[The task]
Search the listing for the string "backend" and copy every line that contains it.

[Exercise data]
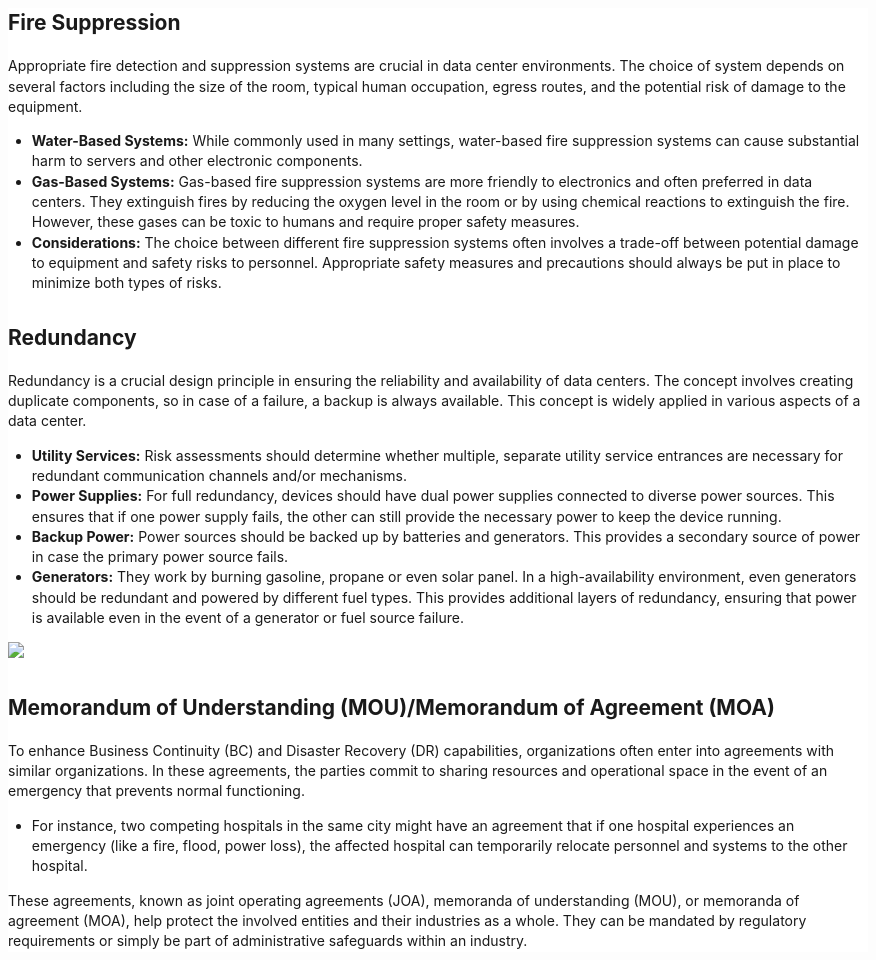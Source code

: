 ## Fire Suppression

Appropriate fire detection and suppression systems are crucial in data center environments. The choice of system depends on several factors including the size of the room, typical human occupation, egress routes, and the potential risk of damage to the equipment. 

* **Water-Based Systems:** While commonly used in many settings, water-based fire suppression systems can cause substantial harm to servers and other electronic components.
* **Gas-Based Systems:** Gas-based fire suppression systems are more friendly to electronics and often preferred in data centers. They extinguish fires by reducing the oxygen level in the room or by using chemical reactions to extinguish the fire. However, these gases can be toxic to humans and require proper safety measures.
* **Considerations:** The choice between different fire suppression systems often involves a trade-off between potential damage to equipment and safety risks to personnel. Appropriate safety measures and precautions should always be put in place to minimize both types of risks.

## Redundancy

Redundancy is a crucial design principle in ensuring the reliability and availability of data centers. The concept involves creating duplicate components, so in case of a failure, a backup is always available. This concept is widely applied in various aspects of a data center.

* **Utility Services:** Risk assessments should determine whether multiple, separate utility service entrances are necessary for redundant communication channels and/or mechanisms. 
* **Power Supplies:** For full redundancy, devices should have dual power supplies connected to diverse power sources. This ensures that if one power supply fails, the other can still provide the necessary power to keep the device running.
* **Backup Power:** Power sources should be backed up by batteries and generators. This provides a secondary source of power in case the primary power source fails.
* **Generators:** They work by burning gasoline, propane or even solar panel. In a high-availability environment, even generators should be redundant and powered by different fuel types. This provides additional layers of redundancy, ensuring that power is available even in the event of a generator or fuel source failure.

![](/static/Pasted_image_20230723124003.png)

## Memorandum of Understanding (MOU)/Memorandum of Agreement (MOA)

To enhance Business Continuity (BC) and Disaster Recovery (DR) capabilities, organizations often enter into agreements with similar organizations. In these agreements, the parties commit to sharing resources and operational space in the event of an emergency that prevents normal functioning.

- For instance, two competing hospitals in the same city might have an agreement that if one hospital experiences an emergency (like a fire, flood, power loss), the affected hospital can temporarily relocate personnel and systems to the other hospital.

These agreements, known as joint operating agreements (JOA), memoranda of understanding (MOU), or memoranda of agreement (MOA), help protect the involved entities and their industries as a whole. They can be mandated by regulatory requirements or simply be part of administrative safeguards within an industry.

* * *

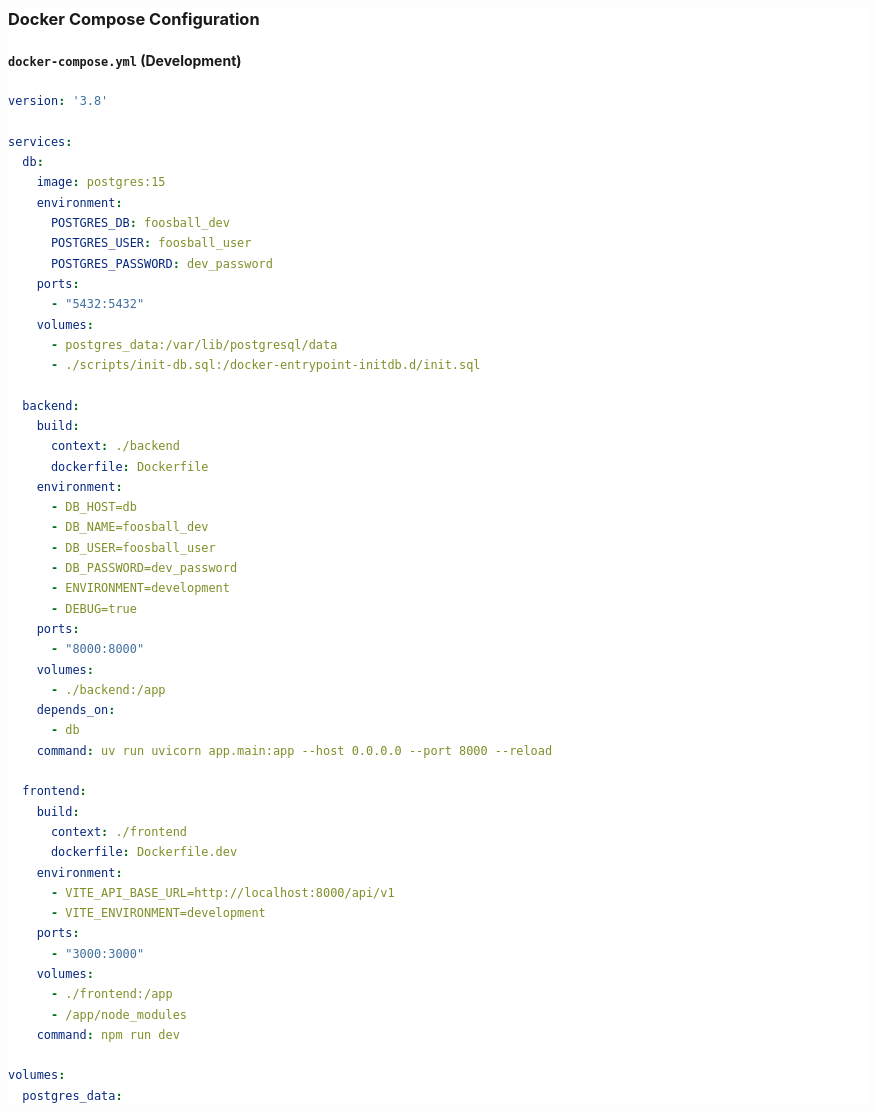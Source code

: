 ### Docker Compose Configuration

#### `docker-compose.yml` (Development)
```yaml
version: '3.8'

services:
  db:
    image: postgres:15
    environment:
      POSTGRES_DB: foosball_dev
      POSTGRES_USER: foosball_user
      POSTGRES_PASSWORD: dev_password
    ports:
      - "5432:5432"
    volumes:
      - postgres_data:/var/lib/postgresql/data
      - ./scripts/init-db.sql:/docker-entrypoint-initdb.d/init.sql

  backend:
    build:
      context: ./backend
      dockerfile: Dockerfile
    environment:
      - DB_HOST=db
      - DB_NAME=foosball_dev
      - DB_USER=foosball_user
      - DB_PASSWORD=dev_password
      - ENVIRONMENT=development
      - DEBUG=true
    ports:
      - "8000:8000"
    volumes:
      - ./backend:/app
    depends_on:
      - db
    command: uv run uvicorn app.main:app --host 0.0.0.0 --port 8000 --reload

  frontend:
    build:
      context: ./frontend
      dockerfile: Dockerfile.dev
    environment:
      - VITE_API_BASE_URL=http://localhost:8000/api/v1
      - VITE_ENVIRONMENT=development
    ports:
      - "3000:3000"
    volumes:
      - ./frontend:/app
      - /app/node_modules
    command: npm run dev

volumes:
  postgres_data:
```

[Exercise output]
  backend:
      context: ./backend
      - ./backend:/app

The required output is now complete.